# liblevenshtein

## CoffeeScript / JavaScript / Node.js

### A library for generating Finite State Transducers based on Levenshtein Automata.

[![npm version][npm-version-badge]][npm-repo]
[![Build Status][travis-ci-badge]][travis-ci]
[![Join the chat at https://gitter.im/universal-automata/liblevenshtein-coffeescript][gitter-badge]][gitter-channel]

Levenshtein transducers accept a query term and return all terms in a
dictionary that are within n spelling errors away from it.

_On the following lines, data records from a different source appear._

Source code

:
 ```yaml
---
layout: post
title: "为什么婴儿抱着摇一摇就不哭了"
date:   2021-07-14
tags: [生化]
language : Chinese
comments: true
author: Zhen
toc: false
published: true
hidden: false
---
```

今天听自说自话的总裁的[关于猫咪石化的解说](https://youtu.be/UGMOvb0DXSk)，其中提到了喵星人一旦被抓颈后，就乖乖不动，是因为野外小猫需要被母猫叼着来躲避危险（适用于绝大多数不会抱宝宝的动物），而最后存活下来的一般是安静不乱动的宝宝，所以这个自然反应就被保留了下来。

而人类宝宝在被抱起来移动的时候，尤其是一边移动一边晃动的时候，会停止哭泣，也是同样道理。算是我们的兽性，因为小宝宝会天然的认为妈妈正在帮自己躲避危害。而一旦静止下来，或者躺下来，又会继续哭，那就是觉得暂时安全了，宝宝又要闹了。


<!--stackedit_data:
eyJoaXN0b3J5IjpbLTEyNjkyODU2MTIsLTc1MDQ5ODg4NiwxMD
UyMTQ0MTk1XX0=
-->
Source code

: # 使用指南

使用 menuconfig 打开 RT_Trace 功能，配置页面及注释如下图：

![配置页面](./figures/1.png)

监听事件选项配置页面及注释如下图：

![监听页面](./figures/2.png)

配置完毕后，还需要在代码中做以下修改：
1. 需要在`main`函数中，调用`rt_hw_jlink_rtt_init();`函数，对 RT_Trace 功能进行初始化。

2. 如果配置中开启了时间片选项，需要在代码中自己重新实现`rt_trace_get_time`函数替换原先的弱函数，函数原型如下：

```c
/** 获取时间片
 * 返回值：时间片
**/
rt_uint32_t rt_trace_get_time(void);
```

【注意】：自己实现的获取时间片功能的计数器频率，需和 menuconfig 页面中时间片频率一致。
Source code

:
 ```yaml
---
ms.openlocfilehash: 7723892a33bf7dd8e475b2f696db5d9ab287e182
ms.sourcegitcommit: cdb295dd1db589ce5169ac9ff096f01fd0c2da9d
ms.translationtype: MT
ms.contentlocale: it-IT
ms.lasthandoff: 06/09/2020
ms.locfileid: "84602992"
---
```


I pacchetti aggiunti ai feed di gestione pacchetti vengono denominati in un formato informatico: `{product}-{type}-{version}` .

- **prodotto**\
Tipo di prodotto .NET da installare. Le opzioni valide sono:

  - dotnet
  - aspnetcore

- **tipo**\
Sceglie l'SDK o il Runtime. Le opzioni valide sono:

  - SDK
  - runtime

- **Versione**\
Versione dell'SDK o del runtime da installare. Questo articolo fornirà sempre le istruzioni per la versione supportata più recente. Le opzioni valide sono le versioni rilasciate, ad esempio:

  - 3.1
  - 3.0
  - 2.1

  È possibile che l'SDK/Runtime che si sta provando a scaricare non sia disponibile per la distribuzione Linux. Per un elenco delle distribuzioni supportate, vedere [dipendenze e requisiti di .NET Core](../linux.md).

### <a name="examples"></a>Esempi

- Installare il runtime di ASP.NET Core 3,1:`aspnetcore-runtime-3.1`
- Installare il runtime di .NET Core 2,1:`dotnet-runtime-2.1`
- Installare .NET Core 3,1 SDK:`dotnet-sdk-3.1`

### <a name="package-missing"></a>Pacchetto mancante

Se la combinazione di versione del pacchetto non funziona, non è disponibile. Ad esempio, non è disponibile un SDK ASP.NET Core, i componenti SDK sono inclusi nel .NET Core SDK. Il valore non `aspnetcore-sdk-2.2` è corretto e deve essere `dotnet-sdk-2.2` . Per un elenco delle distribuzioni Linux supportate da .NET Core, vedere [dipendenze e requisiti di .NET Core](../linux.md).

They constitute a
highly-efficient (space _and_ time) class of spelling correctors that work very
well when you do not require context while making suggestions.  Forget about
performing a linear scan over your dictionary to find all terms that are
sufficiently-close to the user's query, using a quadratic implementation of the
[Levenshtein distance](https://en.wikipedia.org/wiki/Levenshtein_distance) or
[Damerau-Levenshtein
distance](https://en.wikipedia.org/wiki/Damerau%E2%80%93Levenshtein_distance),
these babies find _all_ the terms from your dictionary in linear time _on the
length of the query term_ (not on the size of the dictionary, on the length of
the query term).

If you need context, then take the candidates generated by the transducer as a
starting place, and plug them into whatever model you're using for context (such
as by selecting the sequence of terms that have the greatest probability of
appearing together).

For a quick demonstration, please visit the [Github Page,
here](http://universal-automata.github.io/liblevenshtein/).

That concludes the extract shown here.